I agree that the proposition is naive. That said, the global market for programmers' salaries (or contractor's rates) is most definitely not efficient.


Developers are unimportant. I'd rather hire bad developers than good ones as long as they're cheap; product quality rarely matters if you have the right market fit.


Sounds like unnecessary nickle-and-diming. In my experience, good devs don't cost astronomically more than their mediocre counterparts.

While it's true that you don't need to re-implement MongoDB in Clojure to create a successful product, it's not like product quality doesn't matter. Unreliable performance could certainly cost you clients - especially in the enterprise world.

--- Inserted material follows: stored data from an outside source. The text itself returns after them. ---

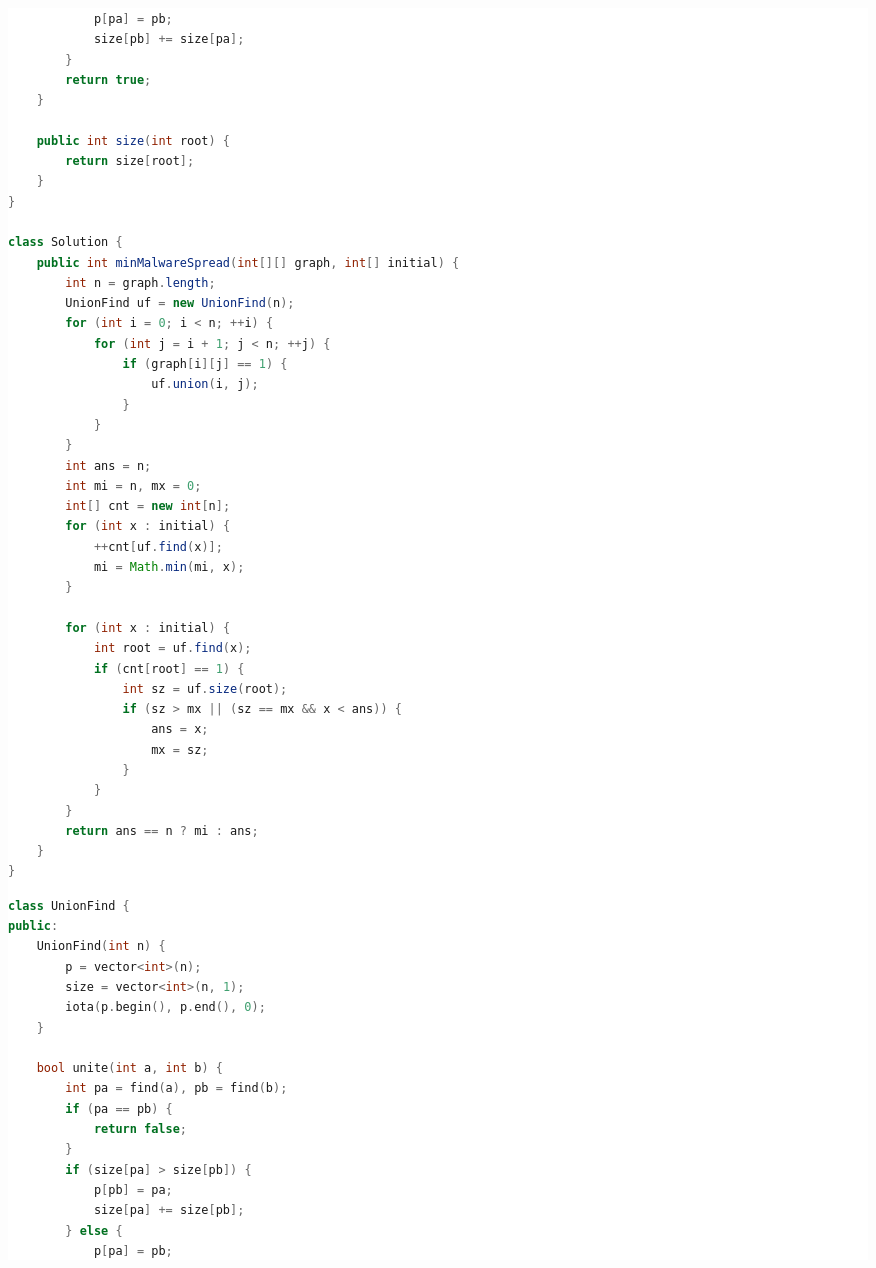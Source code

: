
 ```java
            p[pa] = pb;
            size[pb] += size[pa];
        }
        return true;
    }

    public int size(int root) {
        return size[root];
    }
}

class Solution {
    public int minMalwareSpread(int[][] graph, int[] initial) {
        int n = graph.length;
        UnionFind uf = new UnionFind(n);
        for (int i = 0; i < n; ++i) {
            for (int j = i + 1; j < n; ++j) {
                if (graph[i][j] == 1) {
                    uf.union(i, j);
                }
            }
        }
        int ans = n;
        int mi = n, mx = 0;
        int[] cnt = new int[n];
        for (int x : initial) {
            ++cnt[uf.find(x)];
            mi = Math.min(mi, x);
        }

        for (int x : initial) {
            int root = uf.find(x);
            if (cnt[root] == 1) {
                int sz = uf.size(root);
                if (sz > mx || (sz == mx && x < ans)) {
                    ans = x;
                    mx = sz;
                }
            }
        }
        return ans == n ? mi : ans;
    }
}
```

```cpp
class UnionFind {
public:
    UnionFind(int n) {
        p = vector<int>(n);
        size = vector<int>(n, 1);
        iota(p.begin(), p.end(), 0);
    }

    bool unite(int a, int b) {
        int pa = find(a), pb = find(b);
        if (pa == pb) {
            return false;
        }
        if (size[pa] > size[pb]) {
            p[pb] = pa;
            size[pa] += size[pb];
        } else {
            p[pa] = pb;
```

Why risk it just to save a few $k?


Name a successful product made by bad developers.

I have a relatively who consults for a big publisher on these offshored educational software products. None of them sell.


> Name a successful product made by bad developers.

Wordpress and nearly every PHP app you can find.


Twitter went down all the time and yet stomped all over its competitors, all of whom had far better uptime. Digg was outsourced for rock bottom prices. Facebook and WordPress are mountains of PHP code.

The reason those educational software products aren't selling has nothing to do with the fact that they were offshored and everything to do with poor market fit or marketing, I guarantee you.